_Problem requirements_:
In the listing that follows, the range to quote begins at the line that has "(define (continue-primes n count)" and ends after the line that has "(define (carmichael-test n)"; quote it verbatim and add nothing.

BEGIN Extracted information

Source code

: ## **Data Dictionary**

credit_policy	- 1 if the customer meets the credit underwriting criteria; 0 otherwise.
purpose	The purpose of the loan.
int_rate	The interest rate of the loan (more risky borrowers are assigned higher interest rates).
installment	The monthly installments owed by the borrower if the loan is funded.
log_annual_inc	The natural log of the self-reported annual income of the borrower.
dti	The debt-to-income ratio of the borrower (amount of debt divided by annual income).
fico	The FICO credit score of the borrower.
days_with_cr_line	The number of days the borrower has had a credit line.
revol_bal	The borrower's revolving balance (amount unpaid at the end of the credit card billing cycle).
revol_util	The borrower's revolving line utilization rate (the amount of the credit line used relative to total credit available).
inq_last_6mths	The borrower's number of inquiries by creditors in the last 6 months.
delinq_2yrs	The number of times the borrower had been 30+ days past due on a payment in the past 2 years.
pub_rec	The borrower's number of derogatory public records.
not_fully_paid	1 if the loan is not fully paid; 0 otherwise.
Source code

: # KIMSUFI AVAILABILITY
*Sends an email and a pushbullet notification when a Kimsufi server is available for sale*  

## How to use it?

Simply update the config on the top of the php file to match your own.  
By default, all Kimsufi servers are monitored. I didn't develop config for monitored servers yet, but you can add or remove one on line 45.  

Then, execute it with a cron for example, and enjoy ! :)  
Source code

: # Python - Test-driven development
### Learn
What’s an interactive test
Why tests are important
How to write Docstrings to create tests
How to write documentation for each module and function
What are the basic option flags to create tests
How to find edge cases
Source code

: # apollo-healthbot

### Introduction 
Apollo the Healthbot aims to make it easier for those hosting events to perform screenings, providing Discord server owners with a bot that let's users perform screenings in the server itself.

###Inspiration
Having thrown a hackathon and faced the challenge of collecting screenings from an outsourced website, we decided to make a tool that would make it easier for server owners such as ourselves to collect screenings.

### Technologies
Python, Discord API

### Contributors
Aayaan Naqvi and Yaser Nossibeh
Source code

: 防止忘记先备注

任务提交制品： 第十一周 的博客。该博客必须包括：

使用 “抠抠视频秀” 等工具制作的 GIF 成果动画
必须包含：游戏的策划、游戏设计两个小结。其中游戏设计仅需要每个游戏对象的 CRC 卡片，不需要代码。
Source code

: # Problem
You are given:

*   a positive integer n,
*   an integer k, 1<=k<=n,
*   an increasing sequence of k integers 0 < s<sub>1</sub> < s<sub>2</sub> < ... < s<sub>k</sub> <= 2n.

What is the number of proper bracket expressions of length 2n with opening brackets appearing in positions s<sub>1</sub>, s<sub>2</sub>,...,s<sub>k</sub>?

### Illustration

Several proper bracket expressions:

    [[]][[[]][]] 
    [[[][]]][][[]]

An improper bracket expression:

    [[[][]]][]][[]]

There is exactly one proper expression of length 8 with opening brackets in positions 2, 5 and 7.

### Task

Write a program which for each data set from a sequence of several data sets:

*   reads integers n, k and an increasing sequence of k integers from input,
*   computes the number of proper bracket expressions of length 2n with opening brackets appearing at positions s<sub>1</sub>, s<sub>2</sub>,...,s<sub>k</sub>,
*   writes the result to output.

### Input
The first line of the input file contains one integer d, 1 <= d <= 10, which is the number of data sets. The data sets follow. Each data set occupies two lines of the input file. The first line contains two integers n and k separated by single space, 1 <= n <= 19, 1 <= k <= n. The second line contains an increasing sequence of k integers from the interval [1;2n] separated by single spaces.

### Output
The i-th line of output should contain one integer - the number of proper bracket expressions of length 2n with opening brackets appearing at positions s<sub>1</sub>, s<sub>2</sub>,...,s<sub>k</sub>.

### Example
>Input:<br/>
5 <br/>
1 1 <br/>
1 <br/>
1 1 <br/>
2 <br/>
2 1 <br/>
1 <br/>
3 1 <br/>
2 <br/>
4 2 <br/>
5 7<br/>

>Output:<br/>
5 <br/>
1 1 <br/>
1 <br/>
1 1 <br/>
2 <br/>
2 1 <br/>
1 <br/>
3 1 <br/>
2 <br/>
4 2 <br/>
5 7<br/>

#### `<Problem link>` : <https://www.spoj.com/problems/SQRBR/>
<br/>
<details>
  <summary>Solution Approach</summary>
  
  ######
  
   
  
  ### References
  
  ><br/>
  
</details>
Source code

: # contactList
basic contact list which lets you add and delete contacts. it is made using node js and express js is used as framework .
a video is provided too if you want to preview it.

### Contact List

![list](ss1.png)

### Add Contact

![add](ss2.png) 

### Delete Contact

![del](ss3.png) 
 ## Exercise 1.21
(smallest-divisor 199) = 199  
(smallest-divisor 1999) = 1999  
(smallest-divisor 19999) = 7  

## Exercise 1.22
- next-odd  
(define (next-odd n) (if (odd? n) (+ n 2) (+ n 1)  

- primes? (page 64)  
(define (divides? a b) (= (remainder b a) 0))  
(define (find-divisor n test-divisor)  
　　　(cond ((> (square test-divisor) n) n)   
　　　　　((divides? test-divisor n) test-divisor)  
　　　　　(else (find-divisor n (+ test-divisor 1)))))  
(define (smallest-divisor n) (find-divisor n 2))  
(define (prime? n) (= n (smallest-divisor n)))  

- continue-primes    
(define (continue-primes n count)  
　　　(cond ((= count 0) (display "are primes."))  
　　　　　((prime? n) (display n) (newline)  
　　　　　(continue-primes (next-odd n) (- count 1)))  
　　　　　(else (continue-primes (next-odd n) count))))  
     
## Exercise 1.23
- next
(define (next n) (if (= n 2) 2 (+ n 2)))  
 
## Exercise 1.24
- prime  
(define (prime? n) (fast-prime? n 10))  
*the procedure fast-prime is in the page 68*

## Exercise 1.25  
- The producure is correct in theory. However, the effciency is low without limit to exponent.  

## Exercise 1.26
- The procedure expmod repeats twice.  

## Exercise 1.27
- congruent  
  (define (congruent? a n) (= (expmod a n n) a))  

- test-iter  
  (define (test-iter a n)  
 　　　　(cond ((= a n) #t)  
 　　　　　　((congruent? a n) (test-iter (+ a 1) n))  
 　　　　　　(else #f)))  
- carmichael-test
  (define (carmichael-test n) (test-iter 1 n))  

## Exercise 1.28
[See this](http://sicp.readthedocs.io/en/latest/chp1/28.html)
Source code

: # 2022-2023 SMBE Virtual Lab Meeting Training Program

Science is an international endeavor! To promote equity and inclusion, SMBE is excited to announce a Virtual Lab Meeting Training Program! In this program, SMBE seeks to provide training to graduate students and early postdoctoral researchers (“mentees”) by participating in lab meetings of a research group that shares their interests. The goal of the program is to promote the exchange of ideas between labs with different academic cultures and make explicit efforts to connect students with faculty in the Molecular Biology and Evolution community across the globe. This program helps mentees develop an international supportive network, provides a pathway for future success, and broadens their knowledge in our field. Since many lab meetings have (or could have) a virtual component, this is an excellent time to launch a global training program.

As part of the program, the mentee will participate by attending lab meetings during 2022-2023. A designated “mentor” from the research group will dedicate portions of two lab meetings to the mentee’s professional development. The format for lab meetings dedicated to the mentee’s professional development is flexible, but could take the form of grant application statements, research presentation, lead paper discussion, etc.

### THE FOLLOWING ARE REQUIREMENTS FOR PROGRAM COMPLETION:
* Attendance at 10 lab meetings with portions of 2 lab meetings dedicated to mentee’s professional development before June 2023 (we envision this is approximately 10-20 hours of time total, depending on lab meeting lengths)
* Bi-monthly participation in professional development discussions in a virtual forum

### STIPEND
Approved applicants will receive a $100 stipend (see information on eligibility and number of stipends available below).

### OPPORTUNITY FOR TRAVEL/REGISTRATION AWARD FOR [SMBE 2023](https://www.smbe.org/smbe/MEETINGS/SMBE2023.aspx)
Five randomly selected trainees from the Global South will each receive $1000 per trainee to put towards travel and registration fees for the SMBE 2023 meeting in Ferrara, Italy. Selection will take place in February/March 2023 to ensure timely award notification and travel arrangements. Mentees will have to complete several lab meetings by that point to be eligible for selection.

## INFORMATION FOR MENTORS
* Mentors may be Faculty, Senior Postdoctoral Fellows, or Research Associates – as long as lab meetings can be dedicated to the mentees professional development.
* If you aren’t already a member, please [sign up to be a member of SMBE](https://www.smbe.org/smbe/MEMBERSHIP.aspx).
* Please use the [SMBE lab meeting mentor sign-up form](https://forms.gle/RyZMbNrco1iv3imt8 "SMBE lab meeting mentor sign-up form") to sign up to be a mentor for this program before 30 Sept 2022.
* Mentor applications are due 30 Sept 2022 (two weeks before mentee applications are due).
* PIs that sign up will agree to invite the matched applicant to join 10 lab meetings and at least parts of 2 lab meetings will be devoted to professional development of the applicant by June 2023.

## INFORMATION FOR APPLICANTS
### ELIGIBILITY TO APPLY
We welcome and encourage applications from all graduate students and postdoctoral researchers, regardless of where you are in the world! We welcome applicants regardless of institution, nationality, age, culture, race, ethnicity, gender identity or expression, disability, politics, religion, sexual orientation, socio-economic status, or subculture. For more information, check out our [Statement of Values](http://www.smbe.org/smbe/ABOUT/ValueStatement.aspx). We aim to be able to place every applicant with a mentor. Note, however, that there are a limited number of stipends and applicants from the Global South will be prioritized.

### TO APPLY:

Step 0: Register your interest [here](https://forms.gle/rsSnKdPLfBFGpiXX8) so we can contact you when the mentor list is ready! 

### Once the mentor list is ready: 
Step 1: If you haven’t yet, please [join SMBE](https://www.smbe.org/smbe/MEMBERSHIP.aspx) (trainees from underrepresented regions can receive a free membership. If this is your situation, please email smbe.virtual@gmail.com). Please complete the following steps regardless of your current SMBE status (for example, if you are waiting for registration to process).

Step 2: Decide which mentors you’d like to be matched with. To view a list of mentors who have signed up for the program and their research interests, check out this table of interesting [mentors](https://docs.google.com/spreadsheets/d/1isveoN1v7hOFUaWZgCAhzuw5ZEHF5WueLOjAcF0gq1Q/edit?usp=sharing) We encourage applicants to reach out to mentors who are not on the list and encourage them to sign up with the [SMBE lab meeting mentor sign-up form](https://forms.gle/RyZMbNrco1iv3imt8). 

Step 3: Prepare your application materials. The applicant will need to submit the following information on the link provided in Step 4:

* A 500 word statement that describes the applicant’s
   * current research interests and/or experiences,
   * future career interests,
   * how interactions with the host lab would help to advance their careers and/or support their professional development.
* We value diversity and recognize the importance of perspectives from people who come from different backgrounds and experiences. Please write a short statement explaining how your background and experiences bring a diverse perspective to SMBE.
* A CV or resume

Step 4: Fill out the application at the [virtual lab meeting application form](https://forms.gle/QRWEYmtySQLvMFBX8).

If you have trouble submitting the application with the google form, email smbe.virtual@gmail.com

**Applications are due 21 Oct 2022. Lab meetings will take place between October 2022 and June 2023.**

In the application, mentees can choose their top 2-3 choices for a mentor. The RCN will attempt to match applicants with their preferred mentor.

END Extracted information

_Response to this task_:
(define (continue-primes n count)  
　　　(cond ((= count 0) (display "are primes."))  
　　　　　((prime? n) (display n) (newline)  
　　　　　(continue-primes (next-odd n) (- count 1)))  
　　　　　(else (continue-primes (next-odd n) count))))  
     
## Exercise 1.23
- next
(define (next n) (if (= n 2) 2 (+ n 2)))  
 
## Exercise 1.24
- prime  
(define (prime? n) (fast-prime? n 10))  
*the procedure fast-prime is in the page 68*

## Exercise 1.25  
- The producure is correct in theory. However, the effciency is low without limit to exponent.  

## Exercise 1.26
- The procedure expmod repeats twice.  

## Exercise 1.27
- congruent  
  (define (congruent? a n) (= (expmod a n n) a))  

- test-iter  
  (define (test-iter a n)  
 　　　　(cond ((= a n) #t)  
 　　　　　　((congruent? a n) (test-iter (+ a 1) n))  
 　　　　　　(else #f)))  
- carmichael-test
  (define (carmichael-test n) (test-iter 1 n))  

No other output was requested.